I am reading W. Rudins book “Principles of Mathematical Analysis''.
I find it hard to exactly understand the definition of continuity
in terms of pre-images. Rudins definition of a continuous function
is:
A mapping $f$ of a metric space $X$ into a metric space $Y$ is
continuous on $X$ if and only $f^{-1}\left(V\right)$ is open in
$X$ for every open set $V$ in $Y$.
So lets say I define the simple linear function $f(x)=x$ as a function
$f:\left[0,1\right]\rightarrow\mathbb{R}$. Personally I believe this
function to be continuous, but I cannot make it fit with the definition.
If I choose the open set as, say, $V=\left(-1,2\right)$, I find the
pre-image to be $f^{-1}\left(V\right)=\left\{ \left.x\in X\right|f\left(x\right)\in V\right\} =\left[0,1\right]$,
hence a closed set. The definition then tells me the function is not
continuous.
What is wrong?
Best Answer
The topology on a subspace $(Y, \mathfrak{N})$ of a metric space $(X, \mathfrak{M})$ is formed by all the intersections of each open sets of $(X, \mathfrak{M})$ with $Y$ as subset.
I'll prove that the restriction of a continuous function to a subspace is still continuous (it may happen the converse, that the restriction of a non-continuous function happens to be continuous - it's always the case when the subspace is discrete for instance).

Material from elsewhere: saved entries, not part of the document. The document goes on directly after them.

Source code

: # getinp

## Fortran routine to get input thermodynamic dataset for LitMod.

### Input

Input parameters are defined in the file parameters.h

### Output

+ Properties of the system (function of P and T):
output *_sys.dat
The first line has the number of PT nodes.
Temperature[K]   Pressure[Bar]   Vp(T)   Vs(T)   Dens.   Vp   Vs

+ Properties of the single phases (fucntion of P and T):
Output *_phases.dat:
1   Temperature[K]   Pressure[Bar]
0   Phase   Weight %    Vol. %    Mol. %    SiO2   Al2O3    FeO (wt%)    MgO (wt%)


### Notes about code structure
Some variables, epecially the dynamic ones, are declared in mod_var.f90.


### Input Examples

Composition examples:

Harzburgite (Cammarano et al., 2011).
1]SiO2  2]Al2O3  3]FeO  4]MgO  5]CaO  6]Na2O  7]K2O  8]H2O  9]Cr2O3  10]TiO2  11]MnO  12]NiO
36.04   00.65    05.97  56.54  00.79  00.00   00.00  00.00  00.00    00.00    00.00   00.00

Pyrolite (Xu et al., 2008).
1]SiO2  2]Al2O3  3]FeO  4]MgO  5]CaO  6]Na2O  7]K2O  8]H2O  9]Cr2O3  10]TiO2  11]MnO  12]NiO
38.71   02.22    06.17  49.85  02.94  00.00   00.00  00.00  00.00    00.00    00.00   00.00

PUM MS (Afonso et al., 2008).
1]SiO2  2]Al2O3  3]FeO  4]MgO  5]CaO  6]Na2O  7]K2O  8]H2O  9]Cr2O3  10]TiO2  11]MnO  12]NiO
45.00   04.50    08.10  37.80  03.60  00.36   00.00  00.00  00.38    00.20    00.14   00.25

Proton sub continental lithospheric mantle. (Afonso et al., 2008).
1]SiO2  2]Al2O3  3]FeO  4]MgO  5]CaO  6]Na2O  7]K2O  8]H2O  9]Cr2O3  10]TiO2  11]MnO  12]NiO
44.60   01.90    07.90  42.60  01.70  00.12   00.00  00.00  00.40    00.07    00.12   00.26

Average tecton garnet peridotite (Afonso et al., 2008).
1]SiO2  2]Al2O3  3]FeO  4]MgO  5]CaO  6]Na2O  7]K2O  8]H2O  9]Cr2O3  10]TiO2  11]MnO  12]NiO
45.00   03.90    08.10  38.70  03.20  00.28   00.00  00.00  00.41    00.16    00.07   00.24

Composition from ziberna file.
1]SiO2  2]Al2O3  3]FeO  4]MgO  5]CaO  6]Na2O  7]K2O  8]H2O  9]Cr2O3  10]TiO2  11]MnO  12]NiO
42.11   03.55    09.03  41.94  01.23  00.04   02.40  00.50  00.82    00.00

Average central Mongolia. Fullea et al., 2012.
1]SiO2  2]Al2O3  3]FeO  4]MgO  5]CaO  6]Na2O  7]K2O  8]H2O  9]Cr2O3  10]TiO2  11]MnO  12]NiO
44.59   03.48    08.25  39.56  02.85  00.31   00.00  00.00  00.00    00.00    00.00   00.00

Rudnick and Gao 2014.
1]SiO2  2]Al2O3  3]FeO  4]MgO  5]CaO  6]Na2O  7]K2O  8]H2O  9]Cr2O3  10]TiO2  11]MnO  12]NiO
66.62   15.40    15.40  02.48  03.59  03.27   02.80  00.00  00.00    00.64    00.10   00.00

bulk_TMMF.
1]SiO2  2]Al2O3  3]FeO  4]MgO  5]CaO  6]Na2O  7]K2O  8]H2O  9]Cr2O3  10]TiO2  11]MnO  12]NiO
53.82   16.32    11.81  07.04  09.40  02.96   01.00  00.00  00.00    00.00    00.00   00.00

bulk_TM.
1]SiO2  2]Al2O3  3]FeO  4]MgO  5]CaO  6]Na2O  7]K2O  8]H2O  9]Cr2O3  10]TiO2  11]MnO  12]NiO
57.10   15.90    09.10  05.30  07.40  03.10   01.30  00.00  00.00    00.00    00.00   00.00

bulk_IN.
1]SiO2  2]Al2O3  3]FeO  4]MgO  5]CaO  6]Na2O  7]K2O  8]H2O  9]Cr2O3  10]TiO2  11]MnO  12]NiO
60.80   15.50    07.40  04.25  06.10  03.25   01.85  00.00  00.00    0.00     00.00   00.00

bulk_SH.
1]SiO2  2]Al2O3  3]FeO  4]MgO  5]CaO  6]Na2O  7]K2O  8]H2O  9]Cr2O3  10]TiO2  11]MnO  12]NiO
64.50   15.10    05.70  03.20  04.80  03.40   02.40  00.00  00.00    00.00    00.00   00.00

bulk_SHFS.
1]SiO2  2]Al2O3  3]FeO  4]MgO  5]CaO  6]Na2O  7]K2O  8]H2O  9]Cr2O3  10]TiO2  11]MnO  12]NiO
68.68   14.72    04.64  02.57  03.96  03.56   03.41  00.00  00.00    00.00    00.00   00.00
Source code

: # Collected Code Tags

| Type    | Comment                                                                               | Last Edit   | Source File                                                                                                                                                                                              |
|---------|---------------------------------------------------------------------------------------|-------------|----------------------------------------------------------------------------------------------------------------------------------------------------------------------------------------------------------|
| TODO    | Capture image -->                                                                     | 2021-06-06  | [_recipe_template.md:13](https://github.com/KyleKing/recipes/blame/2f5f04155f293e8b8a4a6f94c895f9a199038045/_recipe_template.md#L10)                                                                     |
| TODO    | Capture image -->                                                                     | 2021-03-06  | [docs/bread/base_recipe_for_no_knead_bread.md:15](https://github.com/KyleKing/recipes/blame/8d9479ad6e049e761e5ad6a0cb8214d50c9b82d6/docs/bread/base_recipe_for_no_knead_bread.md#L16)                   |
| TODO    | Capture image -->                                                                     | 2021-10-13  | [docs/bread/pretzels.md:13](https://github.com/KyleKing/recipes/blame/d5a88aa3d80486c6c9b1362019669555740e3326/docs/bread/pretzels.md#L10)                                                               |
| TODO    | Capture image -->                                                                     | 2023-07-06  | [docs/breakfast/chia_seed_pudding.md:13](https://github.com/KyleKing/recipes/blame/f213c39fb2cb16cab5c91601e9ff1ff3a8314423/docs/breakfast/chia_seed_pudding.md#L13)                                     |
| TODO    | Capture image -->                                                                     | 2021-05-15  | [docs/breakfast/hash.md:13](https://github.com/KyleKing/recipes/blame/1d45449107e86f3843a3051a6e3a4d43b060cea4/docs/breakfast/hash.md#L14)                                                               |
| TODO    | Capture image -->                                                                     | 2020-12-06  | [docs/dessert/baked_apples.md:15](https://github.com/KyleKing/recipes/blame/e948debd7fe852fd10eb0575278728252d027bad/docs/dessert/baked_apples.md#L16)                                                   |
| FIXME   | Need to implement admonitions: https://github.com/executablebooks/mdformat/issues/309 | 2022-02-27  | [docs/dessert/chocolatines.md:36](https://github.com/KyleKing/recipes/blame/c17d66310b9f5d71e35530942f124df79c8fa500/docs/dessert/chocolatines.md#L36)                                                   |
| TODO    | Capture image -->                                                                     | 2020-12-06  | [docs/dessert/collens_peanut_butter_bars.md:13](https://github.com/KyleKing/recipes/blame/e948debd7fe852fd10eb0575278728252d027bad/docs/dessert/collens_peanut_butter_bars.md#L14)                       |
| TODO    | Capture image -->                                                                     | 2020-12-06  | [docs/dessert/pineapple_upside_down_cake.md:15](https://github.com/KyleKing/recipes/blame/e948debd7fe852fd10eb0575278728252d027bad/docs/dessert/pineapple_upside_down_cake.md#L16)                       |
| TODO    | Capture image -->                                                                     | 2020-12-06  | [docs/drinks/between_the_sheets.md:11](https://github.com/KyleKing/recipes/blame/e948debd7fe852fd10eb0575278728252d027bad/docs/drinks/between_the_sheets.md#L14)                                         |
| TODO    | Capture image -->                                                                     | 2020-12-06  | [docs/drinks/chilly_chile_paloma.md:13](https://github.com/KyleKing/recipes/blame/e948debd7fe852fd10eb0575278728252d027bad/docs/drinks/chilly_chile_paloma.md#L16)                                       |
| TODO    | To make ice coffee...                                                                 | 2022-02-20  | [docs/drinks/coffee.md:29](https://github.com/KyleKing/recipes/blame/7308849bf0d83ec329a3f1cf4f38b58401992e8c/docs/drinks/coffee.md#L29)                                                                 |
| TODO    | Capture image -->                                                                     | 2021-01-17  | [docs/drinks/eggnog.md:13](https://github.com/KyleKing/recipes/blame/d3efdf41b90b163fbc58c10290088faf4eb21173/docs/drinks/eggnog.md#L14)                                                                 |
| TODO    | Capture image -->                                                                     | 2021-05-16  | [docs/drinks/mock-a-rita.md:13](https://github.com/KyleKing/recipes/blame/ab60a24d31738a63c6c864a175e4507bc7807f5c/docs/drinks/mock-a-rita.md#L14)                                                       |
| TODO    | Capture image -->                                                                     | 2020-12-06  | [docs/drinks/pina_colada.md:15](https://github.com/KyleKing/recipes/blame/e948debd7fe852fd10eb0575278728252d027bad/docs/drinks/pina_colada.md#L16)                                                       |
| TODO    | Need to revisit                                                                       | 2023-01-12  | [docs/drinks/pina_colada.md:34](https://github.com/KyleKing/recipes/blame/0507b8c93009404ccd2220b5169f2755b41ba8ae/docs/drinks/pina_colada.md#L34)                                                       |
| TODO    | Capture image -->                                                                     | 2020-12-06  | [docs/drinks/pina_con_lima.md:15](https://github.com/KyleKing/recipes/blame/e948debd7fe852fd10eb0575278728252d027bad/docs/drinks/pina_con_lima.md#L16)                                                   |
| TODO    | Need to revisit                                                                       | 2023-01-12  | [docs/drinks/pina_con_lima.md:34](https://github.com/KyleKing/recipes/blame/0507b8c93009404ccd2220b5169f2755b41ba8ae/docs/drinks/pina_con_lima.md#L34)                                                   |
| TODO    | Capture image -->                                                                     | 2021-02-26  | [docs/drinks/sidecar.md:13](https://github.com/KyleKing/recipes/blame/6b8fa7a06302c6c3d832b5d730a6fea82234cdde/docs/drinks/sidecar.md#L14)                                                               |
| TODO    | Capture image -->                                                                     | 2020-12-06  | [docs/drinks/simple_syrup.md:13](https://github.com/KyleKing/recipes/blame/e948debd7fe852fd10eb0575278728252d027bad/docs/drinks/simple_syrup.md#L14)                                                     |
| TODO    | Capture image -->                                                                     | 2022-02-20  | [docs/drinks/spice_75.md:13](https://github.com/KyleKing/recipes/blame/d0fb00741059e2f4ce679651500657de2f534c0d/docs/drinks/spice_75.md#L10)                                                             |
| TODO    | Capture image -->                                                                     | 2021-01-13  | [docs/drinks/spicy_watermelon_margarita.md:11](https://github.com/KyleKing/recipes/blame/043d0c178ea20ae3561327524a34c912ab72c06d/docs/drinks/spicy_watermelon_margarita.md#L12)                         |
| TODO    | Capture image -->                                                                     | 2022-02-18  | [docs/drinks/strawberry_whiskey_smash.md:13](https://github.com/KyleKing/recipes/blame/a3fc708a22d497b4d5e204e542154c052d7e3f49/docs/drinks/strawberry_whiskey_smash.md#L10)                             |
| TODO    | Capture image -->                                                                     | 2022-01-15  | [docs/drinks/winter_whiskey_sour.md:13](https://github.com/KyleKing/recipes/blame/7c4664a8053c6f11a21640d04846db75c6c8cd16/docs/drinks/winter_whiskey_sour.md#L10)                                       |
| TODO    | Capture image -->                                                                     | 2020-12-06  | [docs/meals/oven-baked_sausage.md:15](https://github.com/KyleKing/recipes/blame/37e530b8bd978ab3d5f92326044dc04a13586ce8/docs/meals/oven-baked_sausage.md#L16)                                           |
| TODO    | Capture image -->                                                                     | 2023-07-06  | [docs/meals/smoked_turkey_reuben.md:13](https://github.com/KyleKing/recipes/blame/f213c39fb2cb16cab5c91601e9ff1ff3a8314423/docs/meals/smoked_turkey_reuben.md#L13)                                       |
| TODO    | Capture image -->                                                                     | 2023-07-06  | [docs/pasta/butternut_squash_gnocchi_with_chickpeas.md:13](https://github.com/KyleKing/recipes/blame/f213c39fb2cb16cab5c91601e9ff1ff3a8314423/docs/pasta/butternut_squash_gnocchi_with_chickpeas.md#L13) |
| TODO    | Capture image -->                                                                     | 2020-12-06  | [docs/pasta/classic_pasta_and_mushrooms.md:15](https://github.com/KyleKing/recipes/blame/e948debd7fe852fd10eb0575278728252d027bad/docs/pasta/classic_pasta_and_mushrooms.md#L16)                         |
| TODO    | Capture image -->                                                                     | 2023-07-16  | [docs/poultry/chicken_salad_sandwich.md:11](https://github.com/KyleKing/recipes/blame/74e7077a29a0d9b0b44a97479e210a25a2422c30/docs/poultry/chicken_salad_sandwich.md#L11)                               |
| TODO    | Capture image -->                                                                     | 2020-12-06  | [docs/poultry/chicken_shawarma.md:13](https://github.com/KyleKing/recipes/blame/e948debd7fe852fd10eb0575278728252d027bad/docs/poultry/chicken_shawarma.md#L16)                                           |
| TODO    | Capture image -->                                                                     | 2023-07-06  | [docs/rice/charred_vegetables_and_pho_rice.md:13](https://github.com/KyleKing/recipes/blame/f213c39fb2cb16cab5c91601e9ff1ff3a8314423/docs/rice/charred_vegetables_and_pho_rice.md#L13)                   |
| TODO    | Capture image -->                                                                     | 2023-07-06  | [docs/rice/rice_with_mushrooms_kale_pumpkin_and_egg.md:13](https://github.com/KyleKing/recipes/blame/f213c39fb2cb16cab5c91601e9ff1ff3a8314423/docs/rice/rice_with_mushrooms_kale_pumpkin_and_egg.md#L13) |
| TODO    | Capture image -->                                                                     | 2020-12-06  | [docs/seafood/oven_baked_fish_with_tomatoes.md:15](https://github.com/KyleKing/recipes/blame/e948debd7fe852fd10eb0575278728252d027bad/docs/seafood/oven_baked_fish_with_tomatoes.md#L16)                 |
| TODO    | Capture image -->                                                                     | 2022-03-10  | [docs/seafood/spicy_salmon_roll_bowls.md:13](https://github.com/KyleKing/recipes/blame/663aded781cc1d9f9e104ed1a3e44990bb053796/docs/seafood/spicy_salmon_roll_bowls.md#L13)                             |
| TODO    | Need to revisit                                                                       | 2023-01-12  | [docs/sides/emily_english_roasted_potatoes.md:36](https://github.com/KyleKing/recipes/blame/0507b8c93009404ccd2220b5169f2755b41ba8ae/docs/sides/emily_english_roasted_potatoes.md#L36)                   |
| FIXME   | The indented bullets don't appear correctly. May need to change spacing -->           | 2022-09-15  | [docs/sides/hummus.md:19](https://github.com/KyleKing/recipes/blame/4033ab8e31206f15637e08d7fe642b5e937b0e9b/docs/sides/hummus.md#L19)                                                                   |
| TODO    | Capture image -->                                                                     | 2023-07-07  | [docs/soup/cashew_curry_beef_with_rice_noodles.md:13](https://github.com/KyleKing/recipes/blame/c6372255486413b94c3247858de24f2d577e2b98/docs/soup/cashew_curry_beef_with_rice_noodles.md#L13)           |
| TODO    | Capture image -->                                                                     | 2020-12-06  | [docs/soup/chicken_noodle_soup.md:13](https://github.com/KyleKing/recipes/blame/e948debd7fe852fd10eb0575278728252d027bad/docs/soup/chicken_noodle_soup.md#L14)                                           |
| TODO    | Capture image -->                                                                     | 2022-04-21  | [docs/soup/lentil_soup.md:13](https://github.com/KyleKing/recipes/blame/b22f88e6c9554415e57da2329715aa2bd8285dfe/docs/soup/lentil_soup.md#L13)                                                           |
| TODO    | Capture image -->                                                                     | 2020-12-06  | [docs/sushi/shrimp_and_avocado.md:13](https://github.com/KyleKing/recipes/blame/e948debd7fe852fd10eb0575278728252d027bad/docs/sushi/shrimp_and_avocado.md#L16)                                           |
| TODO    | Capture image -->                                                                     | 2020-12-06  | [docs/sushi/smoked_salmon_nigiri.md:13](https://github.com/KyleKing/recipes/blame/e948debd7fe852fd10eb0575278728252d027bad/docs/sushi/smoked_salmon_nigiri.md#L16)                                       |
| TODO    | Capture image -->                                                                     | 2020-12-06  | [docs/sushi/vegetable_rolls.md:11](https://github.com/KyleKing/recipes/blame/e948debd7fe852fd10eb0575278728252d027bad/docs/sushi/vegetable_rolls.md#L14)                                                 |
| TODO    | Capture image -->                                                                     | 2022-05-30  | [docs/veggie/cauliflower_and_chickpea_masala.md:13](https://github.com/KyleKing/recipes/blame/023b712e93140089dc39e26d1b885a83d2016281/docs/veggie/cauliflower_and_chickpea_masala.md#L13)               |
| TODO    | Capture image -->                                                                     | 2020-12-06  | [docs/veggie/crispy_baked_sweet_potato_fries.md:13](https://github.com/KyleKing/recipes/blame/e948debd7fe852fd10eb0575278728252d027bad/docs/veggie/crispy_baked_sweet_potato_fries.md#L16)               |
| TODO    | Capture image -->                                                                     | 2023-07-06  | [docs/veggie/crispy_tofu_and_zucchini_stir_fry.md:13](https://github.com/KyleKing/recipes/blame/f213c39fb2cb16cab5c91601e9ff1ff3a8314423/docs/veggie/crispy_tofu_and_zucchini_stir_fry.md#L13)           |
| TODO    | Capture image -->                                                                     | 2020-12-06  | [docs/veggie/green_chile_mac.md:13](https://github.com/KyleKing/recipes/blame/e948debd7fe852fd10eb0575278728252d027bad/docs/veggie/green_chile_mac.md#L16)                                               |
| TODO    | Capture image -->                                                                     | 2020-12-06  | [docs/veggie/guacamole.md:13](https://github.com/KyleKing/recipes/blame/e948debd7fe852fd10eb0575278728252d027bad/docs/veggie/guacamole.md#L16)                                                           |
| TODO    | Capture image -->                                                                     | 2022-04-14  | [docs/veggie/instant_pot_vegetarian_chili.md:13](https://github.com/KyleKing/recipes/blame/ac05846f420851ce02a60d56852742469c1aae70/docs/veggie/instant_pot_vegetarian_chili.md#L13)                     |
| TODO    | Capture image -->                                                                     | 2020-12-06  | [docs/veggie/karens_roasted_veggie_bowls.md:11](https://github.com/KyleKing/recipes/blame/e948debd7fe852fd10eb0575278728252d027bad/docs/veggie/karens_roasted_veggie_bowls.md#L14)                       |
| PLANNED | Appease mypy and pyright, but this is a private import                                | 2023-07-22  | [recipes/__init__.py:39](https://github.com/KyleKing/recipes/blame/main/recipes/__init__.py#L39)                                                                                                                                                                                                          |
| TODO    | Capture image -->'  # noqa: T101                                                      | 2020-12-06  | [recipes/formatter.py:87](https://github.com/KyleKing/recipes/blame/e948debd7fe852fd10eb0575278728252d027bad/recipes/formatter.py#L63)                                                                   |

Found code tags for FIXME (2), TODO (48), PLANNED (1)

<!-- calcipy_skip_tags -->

Take $f:X\to Z$ a continuous function, and $Y$ a subspace of $X$. The preimage by $f$ of an open set $B\subseteq Z$ is an open $A\subseteq X$. Let $f'$ be the restriction of $f$ on $Y$ (sometimes indicated by $f|_Y$). The preimage of $B$ by $f'$ is by definition the set of points $y\in Y$ for which $f(y)\in B$, which is exactly $A\cap Y$, which by the definition of the subspace topology is open. $\qed$
Your example function is clearly continuous from $ℝ$ to $ℝ$ — the identity is always continuous — so all restrictions of it on any subspace are continuous too.
As @PrahladVaidyanathan correctly says, the confusion comes from forgetting that a space is always open in itself.